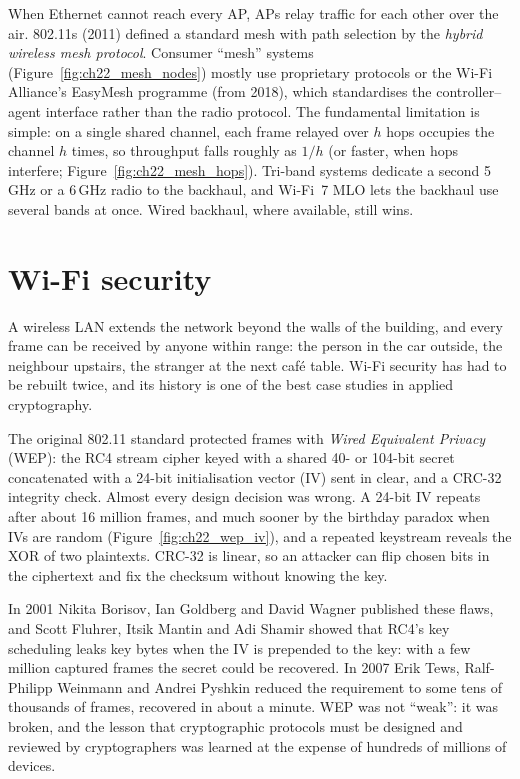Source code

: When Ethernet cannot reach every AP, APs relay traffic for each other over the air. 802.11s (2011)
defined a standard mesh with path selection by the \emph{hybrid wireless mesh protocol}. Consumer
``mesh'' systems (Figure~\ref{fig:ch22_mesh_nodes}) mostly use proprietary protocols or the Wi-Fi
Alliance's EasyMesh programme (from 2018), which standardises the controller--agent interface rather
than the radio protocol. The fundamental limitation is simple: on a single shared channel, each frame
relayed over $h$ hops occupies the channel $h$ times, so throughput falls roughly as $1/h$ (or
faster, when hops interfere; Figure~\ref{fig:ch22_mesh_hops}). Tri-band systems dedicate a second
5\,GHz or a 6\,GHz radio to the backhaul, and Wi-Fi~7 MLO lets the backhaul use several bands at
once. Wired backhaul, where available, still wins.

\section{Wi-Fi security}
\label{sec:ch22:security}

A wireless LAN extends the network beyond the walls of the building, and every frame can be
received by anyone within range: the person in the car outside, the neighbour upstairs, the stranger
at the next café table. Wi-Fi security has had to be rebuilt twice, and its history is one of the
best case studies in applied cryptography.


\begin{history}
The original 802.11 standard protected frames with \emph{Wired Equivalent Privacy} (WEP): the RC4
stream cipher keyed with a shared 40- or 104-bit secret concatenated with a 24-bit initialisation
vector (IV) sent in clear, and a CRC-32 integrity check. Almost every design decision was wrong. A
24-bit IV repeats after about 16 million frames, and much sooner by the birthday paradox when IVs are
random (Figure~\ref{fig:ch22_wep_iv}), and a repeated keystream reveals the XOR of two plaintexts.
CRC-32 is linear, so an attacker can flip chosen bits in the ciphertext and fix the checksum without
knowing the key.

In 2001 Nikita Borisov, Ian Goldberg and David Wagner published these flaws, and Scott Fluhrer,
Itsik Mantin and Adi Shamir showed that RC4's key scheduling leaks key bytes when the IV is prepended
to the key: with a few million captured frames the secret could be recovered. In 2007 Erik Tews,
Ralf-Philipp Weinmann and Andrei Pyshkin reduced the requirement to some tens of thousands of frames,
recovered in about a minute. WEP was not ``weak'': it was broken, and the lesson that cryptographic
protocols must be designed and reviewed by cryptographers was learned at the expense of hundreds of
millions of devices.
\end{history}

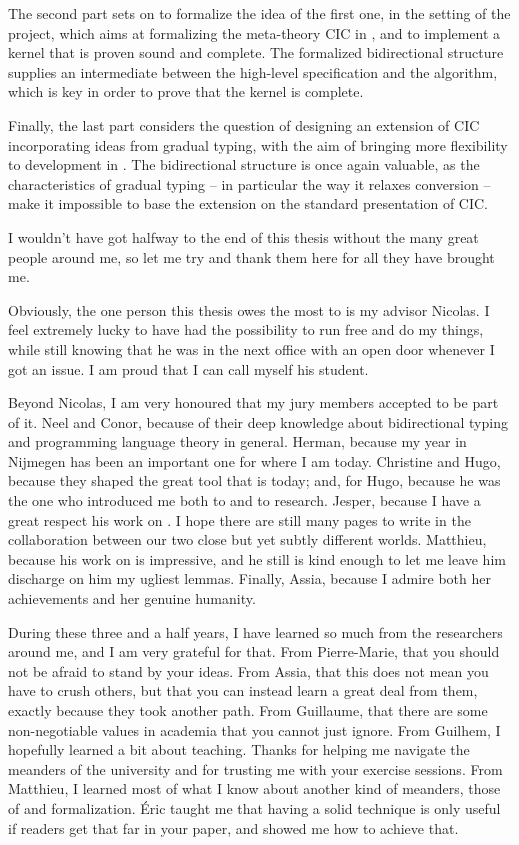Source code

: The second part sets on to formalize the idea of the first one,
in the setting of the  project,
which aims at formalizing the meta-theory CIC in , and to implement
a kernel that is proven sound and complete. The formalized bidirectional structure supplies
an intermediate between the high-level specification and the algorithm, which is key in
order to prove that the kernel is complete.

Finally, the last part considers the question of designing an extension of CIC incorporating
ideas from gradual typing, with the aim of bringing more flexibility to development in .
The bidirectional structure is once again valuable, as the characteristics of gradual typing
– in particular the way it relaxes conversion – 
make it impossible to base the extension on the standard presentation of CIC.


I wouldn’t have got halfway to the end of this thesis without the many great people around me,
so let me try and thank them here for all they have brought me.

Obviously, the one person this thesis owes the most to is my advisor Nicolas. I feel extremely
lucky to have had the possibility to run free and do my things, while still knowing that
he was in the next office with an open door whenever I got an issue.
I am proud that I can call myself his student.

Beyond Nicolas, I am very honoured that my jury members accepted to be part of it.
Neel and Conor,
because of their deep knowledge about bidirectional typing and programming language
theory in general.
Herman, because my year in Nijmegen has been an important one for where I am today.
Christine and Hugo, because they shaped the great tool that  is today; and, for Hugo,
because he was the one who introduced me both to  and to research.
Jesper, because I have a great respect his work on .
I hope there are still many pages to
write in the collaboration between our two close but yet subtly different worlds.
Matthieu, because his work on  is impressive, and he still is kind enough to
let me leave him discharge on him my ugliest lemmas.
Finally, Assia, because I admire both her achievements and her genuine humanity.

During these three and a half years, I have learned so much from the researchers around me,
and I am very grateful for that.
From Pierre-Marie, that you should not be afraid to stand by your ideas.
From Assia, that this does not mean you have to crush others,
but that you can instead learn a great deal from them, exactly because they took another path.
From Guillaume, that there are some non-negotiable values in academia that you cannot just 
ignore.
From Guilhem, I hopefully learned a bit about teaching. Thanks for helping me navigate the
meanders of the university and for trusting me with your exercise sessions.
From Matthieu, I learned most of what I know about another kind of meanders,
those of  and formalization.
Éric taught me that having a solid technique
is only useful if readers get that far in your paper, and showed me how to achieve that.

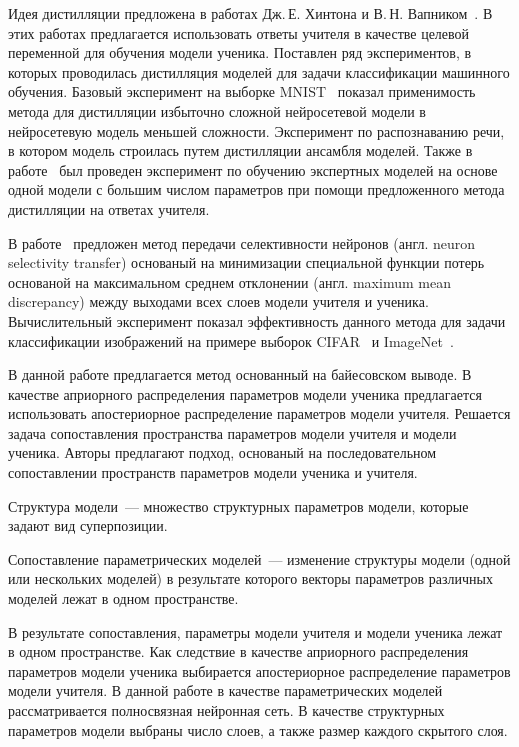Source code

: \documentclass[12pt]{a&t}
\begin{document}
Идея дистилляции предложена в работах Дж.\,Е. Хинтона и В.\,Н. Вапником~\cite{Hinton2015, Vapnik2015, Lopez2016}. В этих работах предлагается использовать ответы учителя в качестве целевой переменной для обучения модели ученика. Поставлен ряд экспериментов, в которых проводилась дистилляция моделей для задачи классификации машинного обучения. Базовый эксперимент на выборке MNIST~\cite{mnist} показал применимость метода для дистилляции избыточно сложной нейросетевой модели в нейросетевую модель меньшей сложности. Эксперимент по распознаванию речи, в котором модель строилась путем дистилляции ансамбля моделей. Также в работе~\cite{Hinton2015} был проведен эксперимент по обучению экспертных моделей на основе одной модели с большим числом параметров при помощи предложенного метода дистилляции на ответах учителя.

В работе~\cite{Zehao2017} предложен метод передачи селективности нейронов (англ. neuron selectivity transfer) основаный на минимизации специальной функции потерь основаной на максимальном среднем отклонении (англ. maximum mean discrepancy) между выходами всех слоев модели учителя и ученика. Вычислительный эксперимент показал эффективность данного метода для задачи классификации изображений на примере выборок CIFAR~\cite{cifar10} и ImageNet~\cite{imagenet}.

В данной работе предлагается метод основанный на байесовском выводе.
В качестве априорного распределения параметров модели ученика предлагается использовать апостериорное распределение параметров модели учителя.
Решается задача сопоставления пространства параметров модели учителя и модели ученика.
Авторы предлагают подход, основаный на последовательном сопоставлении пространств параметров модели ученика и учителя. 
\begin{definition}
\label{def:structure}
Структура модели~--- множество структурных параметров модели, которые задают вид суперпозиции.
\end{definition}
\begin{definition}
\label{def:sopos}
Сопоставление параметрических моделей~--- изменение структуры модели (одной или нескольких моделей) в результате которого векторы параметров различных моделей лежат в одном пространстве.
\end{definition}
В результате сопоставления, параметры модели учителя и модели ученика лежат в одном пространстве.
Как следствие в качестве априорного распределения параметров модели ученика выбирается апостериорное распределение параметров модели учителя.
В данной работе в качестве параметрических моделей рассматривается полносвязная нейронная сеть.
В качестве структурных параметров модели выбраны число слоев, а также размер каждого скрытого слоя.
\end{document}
▬▬▬▬▬▬
WORK TASK => Leave the pictures out and reproduce exactly the lines from the top of the listing above through the line with "Ralf-Philipp Weinmann and".

RESPONSE TO THE EXERCISE =>
Source code

: When Ethernet cannot reach every AP, APs relay traffic for each other over the air. 802.11s (2011)
defined a standard mesh with path selection by the \emph{hybrid wireless mesh protocol}. Consumer
``mesh'' systems (Figure~\ref{fig:ch22_mesh_nodes}) mostly use proprietary protocols or the Wi-Fi
Alliance's EasyMesh programme (from 2018), which standardises the controller--agent interface rather
than the radio protocol. The fundamental limitation is simple: on a single shared channel, each frame
relayed over $h$ hops occupies the channel $h$ times, so throughput falls roughly as $1/h$ (or
faster, when hops interfere; Figure~\ref{fig:ch22_mesh_hops}). Tri-band systems dedicate a second
5\,GHz or a 6\,GHz radio to the backhaul, and Wi-Fi~7 MLO lets the backhaul use several bands at
once. Wired backhaul, where available, still wins.

\section{Wi-Fi security}
\label{sec:ch22:security}

A wireless LAN extends the network beyond the walls of the building, and every frame can be
received by anyone within range: the person in the car outside, the neighbour upstairs, the stranger
at the next café table. Wi-Fi security has had to be rebuilt twice, and its history is one of the
best case studies in applied cryptography.


\begin{history}
The original 802.11 standard protected frames with \emph{Wired Equivalent Privacy} (WEP): the RC4
stream cipher keyed with a shared 40- or 104-bit secret concatenated with a 24-bit initialisation
vector (IV) sent in clear, and a CRC-32 integrity check. Almost every design decision was wrong. A
24-bit IV repeats after about 16 million frames, and much sooner by the birthday paradox when IVs are
random (Figure~\ref{fig:ch22_wep_iv}), and a repeated keystream reveals the XOR of two plaintexts.
CRC-32 is linear, so an attacker can flip chosen bits in the ciphertext and fix the checksum without
knowing the key.

In 2001 Nikita Borisov, Ian Goldberg and David Wagner published these flaws, and Scott Fluhrer,
Itsik Mantin and Adi Shamir showed that RC4's key scheduling leaks key bytes when the IV is prepended
to the key: with a few million captured frames the secret could be recovered. In 2007 Erik Tews,
Ralf-Philipp Weinmann and Andrei Pyshkin reduced the requirement to some tens of thousands of frames,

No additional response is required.